Exercise: Check each line of the material for the string "users", and copy the lines that have it.

Top of Data for analysis

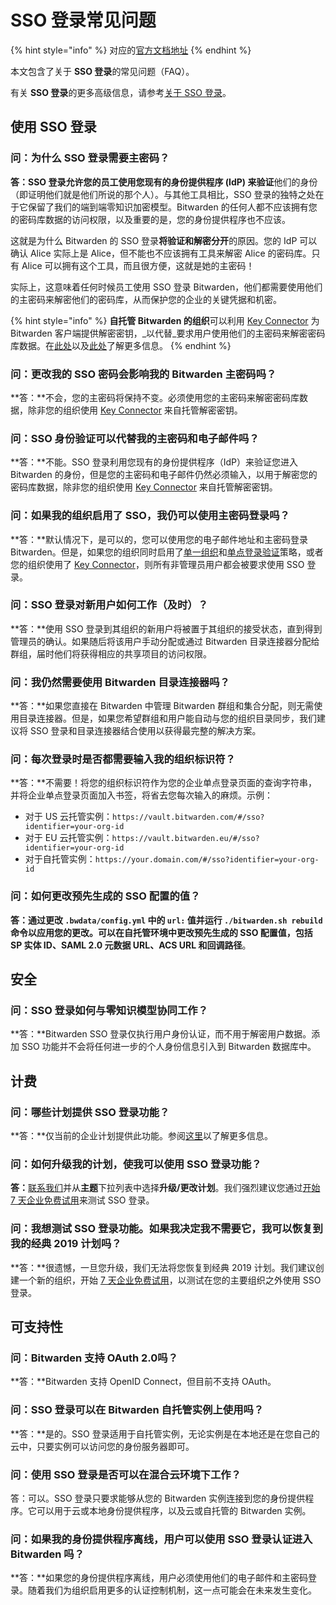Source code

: # SSO 登录常见问题

{% hint style="info" %}
对应的[官方文档地址](https://bitwarden.com/help/article/sso-faqs/)
{% endhint %}

本文包含了关于 **SSO 登录**的常见问题（FAQ）。

有关 **SSO 登录**的更多高级信息，请参考[关于 SSO 登录](about-login-with-sso.md)。

## 使用 SSO 登录 <a href="#using-login-with-sso" id="using-login-with-sso"></a>

### 问：为什么 SSO 登录需要主密码？ <a href="#q-why-does-login-with-sso-require-my-master-password" id="q-why-does-login-with-sso-require-my-master-password"></a>

**答：**SSO 登录允许您的员工使用您现有的身份提供程序 (IdP) 来**验证**他们的身份（即证明他们就是他们所说的那个人）。与其他工具相比，SSO 登录的独特之处在于它保留了我们的端到端零知识加密模型。Bitwarden 的任何人都不应该拥有您的密码库数据的访问权限，以及重要的是，您的身份提供程序也不应该。

这就是为什么 Bitwarden 的 SSO 登录**将验证和解密分开**的原因。您的 IdP 可以确认 Alice 实际上是 Alice，但不能也不应该拥有工具来解密 Alice 的密码库。只有 Alice 可以拥有这个工具，而且很方便，这就是她的主密码！

实际上，这意味着任何时候员工使用 SSO 登录 Bitwarden，他们都需要使用他们的主密码来解密他们的密码库，从而保护您的企业的关键凭据和机密。

{% hint style="info" %}
**自托管 Bitwarden 的组织**可以利用 [Key Connector](about-key-connector.md) 为 Bitwarden 客户端提供解密密钥，_以代替_要求用户使用他们的主密码来解密密码库数据。在[此处](member-decryption-options.md)以及[此处](about-key-connector.md)了解更多信息。
{% endhint %}

### 问：更改我的 SSO 密码会影响我的 Bitwarden 主密码吗？ <a href="#q-will-changing-my-sso-password-affect-my-bitwarden-master-password" id="q-will-changing-my-sso-password-affect-my-bitwarden-master-password"></a>

**答：**不会，您的主密码将保持不变。必须使用您的主密码来解密密码库数据，除非您的组织使用 [Key Connector](about-key-connector.md) 来自托管解密密钥。

### 问：SSO 身份验证可以代替我的主密码和电子邮件吗？ <a href="#q-does-sso-authentication-replace-my-master-password-and-email" id="q-does-sso-authentication-replace-my-master-password-and-email"></a>

**答：**不能。SSO 登录利用您现有的身份提供程序（IdP）来验证您进入Bitwarden 的身份，但是您的主密码和电子邮件仍然必须输入，以用于解密您的密码库数据，除非您的组织使用 [Key Connector](about-key-connector.md) 来自托管解密密钥。

### 问：如果我的组织启用了 SSO，我仍可以使用主密码登录吗？ <a href="#q-can-i-still-log-in-with-my-master-password-if-my-organization-has-sso-enabled" id="q-can-i-still-log-in-with-my-master-password-if-my-organization-has-sso-enabled"></a>

**答：**默认情况下，是可以的，您可以使用您的电子邮件地址和主密码登录 Bitwarden。但是，如果您的组织同时启用了[单一组织](../organizations/enterprise-policies.md#single-organization)和[单点登录验证](../organizations/enterprise-policies.md#single-sign-on-authentication)策略，或者您的组织使用了 [Key Connector](about-key-connector.md)，则所有非管理员用户都会被要求使用 SSO 登录。

### 问：SSO 登录对新用户如何工作（及时）？ <a href="#q-how-does-login-with-sso-work-for-new-users-just-in-time" id="q-how-does-login-with-sso-work-for-new-users-just-in-time"></a>

**答：**使用 SSO 登录到其组织的新用户将被置于其组织的接受状态，直到得到管理员的确认。如果随后将该用户手动分配或通过 Bitwarden 目录连接器分配给群组，届时他们将获得相应的共享项目的访问权限。

### 问：我仍然需要使用 Bitwarden 目录连接器吗？ <a href="#q-do-i-still-need-to-use-bitwarden-directory-connector" id="q-do-i-still-need-to-use-bitwarden-directory-connector"></a>

**答：**如果您直接在 Bitwarden 中管理 Bitwarden 群组和集合分配，则无需使用目录连接器。但是，如果您希望群组和用户能自动与您的组织目录同步，我们建议将 SSO 登录和目录连接器结合使用以获得最完整的解决方案。

### 问：每次登录时是否都需要输入我的组织标识符？ <a href="#q-do-i-need-to-enter-my-organization-identifier-every-time-i-login" id="q-do-i-need-to-enter-my-organization-identifier-every-time-i-login"></a>

**答：**不需要！将您的组织标识符作为您的企业单点登录页面的查询字符串，并将企业单点登录页面加入书签，将省去您每次输入的麻烦。示例：

* 对于 US 云托管实例：`https://vault.bitwarden.com/#/sso?identifier=your-org-id`
* 对于 EU 云托管实例：`https://vault.bitwarden.eu/#/sso?identifier=your-org-id`
* 对于自托管实例：`https://your.domain.com/#/sso?identifier=your-org-id`

### 问：如何更改预先生成的 SSO 配置的值？ <a href="#q-how-do-i-change-pre-generated-sso-configuration-values" id="q-how-do-i-change-pre-generated-sso-configuration-values"></a>

**答：**通过更改 `.bwdata/config.yml` 中的 `url:` 值并运行 `./bitwarden.sh rebuild` 命令以应用您的更改。可以在自托管环境中更改预先生成的 SSO 配置值，包括 **SP 实体 ID**、**SAML 2.0 元数据 URL**、**ACS URL** 和**回调路径**。

## 安全 <a href="#security" id="security"></a>

### 问：SSO 登录如何与零知识模型协同工作？ <a href="#q-how-does-login-with-sso-work-with-the-zero-knowledge-model" id="q-how-does-login-with-sso-work-with-the-zero-knowledge-model"></a>

**答：**Bitwarden SSO 登录仅执行用户身份认证，而不用于解密用户数据。添加 SSO 功能并不会将任何进一步的个人身份信息引入到 Bitwarden 数据库中。

## 计费 <a href="#billing" id="billing"></a>

### 问：哪些计划提供 SSO 登录功能？ <a href="#q-what-plans-offer-login-with-sso" id="q-what-plans-offer-login-with-sso"></a>

**答：**仅当前的企业计划提供此功能。参阅[这里](../plans-and-pricing/password-manager/premium-renewal.md)以了解更多信息。

### 问：如何升级我的计划，使我可以使用 SSO 登录功能？ <a href="#q-how-do-i-upgrade-my-plan-so-that-i-can-use-login-with-sso" id="q-how-do-i-upgrade-my-plan-so-that-i-can-use-login-with-sso"></a>

**答：**[联系我们](https://bitwarden.com/contact/)并从**主题**下拉列表中选择**升级/更改计划**。我们强烈建议您通过[开始 7 天企业免费试用](../plans-and-pricing/start-an-enterprise-trial-with-your-bitwarden-account.md)来测试 SSO 登录。

### 问：我想测试 SSO 登录功能。如果我决定我不需要它，我可以恢复到我的经典 2019 计划吗？ <a href="#q-i-would-like-to-test-login-with-sso-if-i-decide-i-dont-need-it-can-i-revert-to-my-classic-2019-pla" id="q-i-would-like-to-test-login-with-sso-if-i-decide-i-dont-need-it-can-i-revert-to-my-classic-2019-pla"></a>

**答：**很遗憾，一旦您升级，我们无法将您恢复到经典 2019 计划。我们建议创建一个新的组织，开始 [7 天企业免费试用](../plans-and-pricing/start-an-enterprise-trial-with-your-bitwarden-account.md)，以测试在您的主要组织之外使用 SSO 登录。

## 可支持性 <a href="#supportability" id="supportability"></a>

### 问：Bitwarden 支持 OAuth 2.0吗？ <a href="#q-does-bitwarden-support-oauth-2-0" id="q-does-bitwarden-support-oauth-2-0"></a>

**答：**Bitwarden 支持 OpenID Connect，但目前不支持 OAuth。

### 问：SSO 登录可以在 Bitwarden 自托管实例上使用吗？ <a href="#q-will-login-with-sso-work-with-a-self-hosted-instance-of-bitwarden" id="q-will-login-with-sso-work-with-a-self-hosted-instance-of-bitwarden"></a>

**答：**是的。SSO 登录适用于自托管实例，无论实例是在本地还是在您自己的云中，只要实例可以访问您的身份服务器即可。

### 问：使用 SSO 登录是否可以在混合云环境下工作？ <a href="#q-does-login-with-sso-work-across-hybrid-cloud-environments" id="q-does-login-with-sso-work-across-hybrid-cloud-environments"></a>

答：可以。SSO 登录只要求能够从您的 Bitwarden 实例连接到您的身份提供程序。它可以用于云或本地身份提供程序，以及云或自托管的 Bitwarden 实例。

### 问：如果我的身份提供程序离线，用户可以使用 SSO 登录认证进入 Bitwarden 吗？ <a href="#q-if-my-identity-provider-is-offline-can-users-user-login-with-sso-to-authenticate-into-bitwarden" id="q-if-my-identity-provider-is-offline-can-users-user-login-with-sso-to-authenticate-into-bitwarden"></a>

**答：**如果您的身份提供程序离线，用户必须使用他们的电子邮件和主密码登录。随着我们为组织启用更多的认证控制机制，这一点可能会在未来发生变化。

Bottom of Data for analysis

Response:
### 问：SSO 登录对新用户如何工作（及时）？ <a href="#q-how-does-login-with-sso-work-for-new-users-just-in-time" id="q-how-does-login-with-sso-work-for-new-users-just-in-time"></a>
### 问：如果我的身份提供程序离线，用户可以使用 SSO 登录认证进入 Bitwarden 吗？ <a href="#q-if-my-identity-provider-is-offline-can-users-user-login-with-sso-to-authenticate-into-bitwarden" id="q-if-my-identity-provider-is-offline-can-users-user-login-with-sso-to-authenticate-into-bitwarden"></a>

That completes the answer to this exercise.